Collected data
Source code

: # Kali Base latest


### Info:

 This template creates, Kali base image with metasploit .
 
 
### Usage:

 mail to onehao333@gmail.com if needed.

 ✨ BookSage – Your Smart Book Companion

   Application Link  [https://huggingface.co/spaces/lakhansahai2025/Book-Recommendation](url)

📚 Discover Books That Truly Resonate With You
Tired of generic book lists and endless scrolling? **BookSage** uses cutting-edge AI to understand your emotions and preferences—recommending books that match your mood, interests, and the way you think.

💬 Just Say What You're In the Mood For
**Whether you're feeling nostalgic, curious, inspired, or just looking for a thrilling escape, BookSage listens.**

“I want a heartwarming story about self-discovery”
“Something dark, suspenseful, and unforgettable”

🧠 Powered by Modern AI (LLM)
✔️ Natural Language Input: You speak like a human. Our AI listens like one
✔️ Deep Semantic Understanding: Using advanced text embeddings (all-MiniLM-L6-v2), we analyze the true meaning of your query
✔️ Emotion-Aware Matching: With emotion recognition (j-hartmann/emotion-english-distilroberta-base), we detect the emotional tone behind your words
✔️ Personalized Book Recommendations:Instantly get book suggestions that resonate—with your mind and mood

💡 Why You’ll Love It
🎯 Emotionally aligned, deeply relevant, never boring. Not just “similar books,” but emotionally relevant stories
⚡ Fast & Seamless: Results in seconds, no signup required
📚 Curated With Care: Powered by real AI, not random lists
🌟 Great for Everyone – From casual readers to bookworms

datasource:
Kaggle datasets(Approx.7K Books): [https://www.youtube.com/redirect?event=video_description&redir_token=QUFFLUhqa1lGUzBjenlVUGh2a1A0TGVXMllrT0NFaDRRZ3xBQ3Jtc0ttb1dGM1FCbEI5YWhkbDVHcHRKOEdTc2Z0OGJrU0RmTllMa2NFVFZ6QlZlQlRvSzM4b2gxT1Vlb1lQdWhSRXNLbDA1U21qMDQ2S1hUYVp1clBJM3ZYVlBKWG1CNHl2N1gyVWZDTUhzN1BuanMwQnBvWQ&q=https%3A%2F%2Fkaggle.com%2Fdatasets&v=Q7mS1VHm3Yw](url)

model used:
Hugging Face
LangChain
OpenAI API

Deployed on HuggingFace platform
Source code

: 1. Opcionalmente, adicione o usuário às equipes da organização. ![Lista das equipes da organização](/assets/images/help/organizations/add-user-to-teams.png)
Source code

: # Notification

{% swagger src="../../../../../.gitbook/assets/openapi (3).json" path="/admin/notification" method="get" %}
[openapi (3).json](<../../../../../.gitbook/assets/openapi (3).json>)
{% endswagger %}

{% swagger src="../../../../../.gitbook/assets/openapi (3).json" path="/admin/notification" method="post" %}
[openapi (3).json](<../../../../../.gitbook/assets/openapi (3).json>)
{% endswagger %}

TASK STATEMENT -
Go through the records above, find every line with the word "path", and list those lines.

SOLVED PROBLEM -
{% swagger src="../../../../../.gitbook/assets/openapi (3).json" path="/admin/notification" method="get" %}
{% swagger src="../../../../../.gitbook/assets/openapi (3).json" path="/admin/notification" method="post" %}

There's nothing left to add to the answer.